Top of Supplied material
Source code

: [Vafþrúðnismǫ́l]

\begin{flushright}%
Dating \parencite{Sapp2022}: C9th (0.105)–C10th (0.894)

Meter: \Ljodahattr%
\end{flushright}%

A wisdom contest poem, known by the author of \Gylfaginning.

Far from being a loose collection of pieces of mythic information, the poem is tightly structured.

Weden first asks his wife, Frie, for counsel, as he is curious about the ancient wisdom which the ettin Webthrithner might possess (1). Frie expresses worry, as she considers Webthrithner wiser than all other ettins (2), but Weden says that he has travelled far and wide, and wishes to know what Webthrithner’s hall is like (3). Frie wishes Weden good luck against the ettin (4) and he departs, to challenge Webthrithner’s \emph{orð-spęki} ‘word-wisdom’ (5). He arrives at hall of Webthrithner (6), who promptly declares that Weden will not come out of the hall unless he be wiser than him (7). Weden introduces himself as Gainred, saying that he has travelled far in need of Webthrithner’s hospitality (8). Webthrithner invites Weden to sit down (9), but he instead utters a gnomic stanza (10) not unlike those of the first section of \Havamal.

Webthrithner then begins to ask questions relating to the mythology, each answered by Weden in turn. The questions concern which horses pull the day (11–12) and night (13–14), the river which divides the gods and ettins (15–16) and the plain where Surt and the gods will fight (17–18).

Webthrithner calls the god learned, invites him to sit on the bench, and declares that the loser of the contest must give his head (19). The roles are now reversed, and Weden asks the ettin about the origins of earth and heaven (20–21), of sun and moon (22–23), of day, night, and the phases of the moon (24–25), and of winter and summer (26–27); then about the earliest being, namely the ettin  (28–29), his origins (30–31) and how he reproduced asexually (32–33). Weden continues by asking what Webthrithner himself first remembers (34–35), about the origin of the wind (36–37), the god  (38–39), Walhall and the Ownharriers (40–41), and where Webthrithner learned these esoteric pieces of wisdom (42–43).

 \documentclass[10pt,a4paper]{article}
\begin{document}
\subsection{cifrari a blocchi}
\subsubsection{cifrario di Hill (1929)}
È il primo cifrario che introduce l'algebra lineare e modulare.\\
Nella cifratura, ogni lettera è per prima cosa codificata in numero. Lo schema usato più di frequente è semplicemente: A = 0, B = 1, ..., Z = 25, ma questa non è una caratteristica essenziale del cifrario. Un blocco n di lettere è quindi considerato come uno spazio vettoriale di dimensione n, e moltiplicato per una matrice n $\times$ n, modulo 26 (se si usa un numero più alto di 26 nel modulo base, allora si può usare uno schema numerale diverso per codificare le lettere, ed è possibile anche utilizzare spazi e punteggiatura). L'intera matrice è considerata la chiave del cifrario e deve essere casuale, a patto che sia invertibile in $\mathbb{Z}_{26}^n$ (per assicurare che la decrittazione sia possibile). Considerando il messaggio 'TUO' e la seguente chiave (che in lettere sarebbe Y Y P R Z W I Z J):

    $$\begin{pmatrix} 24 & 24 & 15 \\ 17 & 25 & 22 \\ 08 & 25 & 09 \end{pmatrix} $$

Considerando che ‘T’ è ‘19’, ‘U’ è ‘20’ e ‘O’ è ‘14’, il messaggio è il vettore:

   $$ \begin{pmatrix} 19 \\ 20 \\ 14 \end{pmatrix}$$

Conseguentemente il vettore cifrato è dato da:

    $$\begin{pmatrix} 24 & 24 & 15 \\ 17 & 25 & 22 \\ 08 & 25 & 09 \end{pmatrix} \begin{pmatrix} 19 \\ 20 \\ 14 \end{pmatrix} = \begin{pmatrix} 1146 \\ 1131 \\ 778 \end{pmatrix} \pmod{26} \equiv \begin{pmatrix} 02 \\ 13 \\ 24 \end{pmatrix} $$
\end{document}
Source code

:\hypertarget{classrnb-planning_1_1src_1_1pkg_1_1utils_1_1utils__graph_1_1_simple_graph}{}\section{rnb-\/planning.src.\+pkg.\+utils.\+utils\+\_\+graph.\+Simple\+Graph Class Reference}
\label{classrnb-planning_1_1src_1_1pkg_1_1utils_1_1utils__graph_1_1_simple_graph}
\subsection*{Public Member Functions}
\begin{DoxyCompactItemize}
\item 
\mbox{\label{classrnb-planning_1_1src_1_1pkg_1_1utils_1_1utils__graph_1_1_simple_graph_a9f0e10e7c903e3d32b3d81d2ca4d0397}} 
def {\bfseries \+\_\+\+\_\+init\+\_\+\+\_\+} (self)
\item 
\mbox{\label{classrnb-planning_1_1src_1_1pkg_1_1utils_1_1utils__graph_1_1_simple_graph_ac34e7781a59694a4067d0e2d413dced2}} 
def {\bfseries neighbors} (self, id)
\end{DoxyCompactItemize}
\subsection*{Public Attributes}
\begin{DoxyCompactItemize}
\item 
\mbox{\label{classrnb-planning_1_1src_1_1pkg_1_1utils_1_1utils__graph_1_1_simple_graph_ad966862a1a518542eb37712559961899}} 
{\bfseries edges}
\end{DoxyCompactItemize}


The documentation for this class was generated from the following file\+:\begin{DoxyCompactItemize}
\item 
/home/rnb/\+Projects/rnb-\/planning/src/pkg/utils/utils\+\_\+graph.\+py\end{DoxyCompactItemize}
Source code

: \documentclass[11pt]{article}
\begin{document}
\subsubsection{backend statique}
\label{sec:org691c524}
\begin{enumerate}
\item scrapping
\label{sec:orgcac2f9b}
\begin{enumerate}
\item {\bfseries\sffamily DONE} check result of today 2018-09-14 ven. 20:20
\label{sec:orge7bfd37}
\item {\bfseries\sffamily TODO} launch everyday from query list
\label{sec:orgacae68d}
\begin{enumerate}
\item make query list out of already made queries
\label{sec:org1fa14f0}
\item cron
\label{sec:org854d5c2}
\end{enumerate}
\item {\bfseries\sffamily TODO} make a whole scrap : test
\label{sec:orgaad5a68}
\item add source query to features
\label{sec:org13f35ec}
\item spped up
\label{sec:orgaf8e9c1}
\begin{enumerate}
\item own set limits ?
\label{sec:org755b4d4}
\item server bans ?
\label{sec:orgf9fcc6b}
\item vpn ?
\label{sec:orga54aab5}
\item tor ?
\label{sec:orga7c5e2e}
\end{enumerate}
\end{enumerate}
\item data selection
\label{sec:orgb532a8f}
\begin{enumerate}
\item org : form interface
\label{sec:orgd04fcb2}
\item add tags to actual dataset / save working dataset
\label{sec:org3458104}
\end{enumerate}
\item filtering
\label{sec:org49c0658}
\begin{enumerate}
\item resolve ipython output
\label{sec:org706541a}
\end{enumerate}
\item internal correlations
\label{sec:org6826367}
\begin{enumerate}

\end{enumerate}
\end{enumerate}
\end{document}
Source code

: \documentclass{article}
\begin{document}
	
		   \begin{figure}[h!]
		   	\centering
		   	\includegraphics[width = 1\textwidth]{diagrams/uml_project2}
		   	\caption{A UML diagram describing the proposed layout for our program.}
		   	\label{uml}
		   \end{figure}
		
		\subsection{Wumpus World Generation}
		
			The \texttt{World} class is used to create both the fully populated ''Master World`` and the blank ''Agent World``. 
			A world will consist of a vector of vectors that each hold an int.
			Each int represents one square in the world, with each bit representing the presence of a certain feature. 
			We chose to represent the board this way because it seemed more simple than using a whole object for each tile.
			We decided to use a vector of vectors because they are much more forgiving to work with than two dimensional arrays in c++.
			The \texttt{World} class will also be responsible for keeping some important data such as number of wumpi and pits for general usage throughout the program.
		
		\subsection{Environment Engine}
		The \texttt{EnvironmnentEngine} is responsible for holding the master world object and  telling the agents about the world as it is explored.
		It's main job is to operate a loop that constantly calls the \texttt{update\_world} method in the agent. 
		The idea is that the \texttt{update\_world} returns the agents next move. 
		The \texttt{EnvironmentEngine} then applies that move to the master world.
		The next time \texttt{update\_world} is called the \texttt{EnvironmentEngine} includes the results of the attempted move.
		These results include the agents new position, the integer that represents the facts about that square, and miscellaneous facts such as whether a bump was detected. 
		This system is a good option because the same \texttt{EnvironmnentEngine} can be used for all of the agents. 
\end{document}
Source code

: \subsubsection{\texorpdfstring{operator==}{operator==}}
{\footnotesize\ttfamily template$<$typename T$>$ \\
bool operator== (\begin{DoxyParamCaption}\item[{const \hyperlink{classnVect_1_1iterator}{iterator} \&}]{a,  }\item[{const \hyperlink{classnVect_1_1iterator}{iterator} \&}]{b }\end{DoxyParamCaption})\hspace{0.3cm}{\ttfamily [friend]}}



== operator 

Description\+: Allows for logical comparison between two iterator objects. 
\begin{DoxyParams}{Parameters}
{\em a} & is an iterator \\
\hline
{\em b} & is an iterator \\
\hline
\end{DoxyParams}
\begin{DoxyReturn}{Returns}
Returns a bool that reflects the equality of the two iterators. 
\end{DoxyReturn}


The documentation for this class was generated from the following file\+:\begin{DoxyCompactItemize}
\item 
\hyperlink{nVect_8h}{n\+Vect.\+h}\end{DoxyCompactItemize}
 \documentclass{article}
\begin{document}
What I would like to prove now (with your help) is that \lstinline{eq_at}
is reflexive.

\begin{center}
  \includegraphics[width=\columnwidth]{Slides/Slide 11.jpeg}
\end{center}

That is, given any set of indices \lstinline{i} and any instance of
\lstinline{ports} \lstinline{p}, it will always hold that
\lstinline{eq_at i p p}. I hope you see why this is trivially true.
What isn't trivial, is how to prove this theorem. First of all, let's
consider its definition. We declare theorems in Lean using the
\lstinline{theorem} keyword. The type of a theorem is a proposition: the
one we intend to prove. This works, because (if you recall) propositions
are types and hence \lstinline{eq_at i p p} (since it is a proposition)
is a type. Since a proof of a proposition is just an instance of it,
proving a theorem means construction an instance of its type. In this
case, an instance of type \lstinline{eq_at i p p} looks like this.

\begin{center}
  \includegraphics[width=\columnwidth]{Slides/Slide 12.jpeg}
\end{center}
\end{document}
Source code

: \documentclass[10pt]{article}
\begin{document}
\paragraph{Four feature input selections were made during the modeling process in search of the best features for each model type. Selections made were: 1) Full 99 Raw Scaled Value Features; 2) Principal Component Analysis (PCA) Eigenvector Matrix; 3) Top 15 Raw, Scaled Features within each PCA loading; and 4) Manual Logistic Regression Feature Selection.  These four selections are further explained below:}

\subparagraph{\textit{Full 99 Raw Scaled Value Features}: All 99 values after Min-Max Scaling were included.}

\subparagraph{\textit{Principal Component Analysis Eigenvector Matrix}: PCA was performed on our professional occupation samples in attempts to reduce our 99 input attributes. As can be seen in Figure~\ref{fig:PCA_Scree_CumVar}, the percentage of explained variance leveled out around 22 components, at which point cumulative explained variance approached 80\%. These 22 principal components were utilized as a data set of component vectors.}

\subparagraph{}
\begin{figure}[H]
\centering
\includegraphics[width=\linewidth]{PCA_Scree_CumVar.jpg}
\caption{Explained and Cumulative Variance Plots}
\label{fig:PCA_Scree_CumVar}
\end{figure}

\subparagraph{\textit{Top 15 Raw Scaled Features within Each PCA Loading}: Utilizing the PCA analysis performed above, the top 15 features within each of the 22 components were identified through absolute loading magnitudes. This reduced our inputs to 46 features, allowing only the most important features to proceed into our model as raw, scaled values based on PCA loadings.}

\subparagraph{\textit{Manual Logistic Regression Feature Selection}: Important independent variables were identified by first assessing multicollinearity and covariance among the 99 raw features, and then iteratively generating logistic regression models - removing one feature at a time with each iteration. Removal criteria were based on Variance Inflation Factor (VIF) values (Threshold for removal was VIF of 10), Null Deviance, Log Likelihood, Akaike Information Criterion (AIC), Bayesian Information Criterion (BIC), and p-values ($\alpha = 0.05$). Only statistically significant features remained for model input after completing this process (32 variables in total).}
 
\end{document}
Bottom of Supplied material
_Task to complete_. All that belongs in the answer is the lines from the start of the entries above through the line containing "Weden first asks", each given exactly.

_Result of the task_.
Source code

: [Vafþrúðnismǫ́l]

\begin{flushright}%
Dating \parencite{Sapp2022}: C9th (0.105)–C10th (0.894)

Meter: \Ljodahattr%
\end{flushright}%

A wisdom contest poem, known by the author of \Gylfaginning.

Far from being a loose collection of pieces of mythic information, the poem is tightly structured.

Weden first asks his wife, Frie, for counsel, as he is curious about the ancient wisdom which the ettin Webthrithner might possess (1). Frie expresses worry, as she considers Webthrithner wiser than all other ettins (2), but Weden says that he has travelled far and wide, and wishes to know what Webthrithner’s hall is like (3). Frie wishes Weden good luck against the ettin (4) and he departs, to challenge Webthrithner’s \emph{orð-spęki} ‘word-wisdom’ (5). He arrives at hall of Webthrithner (6), who promptly declares that Weden will not come out of the hall unless he be wiser than him (7). Weden introduces himself as Gainred, saying that he has travelled far in need of Webthrithner’s hospitality (8). Webthrithner invites Weden to sit down (9), but he instead utters a gnomic stanza (10) not unlike those of the first section of \Havamal.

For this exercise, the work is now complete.